> _Aim of the exercise_
Look through the records below and copy each line that includes the word "circuit".

:: Records to use

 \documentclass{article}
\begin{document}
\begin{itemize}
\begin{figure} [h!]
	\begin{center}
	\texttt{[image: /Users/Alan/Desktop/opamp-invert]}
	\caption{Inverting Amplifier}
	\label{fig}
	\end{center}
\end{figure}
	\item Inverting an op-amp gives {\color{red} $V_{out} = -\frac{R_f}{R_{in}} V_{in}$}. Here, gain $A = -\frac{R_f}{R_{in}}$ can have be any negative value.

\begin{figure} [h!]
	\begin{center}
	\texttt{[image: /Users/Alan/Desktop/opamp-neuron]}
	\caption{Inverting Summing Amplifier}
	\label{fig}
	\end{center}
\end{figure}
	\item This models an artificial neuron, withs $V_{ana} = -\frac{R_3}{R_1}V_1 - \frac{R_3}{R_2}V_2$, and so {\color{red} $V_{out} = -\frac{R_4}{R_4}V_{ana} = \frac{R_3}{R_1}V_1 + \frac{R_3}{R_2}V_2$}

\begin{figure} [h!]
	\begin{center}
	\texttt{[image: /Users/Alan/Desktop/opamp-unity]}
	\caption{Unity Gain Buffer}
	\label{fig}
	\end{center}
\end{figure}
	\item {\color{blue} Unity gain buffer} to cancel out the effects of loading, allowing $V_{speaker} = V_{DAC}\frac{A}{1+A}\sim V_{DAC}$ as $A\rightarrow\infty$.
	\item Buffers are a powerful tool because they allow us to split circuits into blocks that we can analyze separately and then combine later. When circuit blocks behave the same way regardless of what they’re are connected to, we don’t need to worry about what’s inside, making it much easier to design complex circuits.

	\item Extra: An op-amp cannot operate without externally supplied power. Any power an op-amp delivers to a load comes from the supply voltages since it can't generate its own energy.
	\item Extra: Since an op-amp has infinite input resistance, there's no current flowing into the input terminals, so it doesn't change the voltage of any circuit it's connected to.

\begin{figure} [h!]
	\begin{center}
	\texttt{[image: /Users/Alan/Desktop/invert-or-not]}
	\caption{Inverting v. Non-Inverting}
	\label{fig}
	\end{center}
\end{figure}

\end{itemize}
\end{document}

::::

> _Response area_
	\item Buffers are a powerful tool because they allow us to split circuits into blocks that we can analyze separately and then combine later. When circuit blocks behave the same way regardless of what they’re are connected to, we don’t need to worry about what’s inside, making it much easier to design complex circuits.
	\item Extra: Since an op-amp has infinite input resistance, there's no current flowing into the input terminals, so it doesn't change the voltage of any circuit it's connected to.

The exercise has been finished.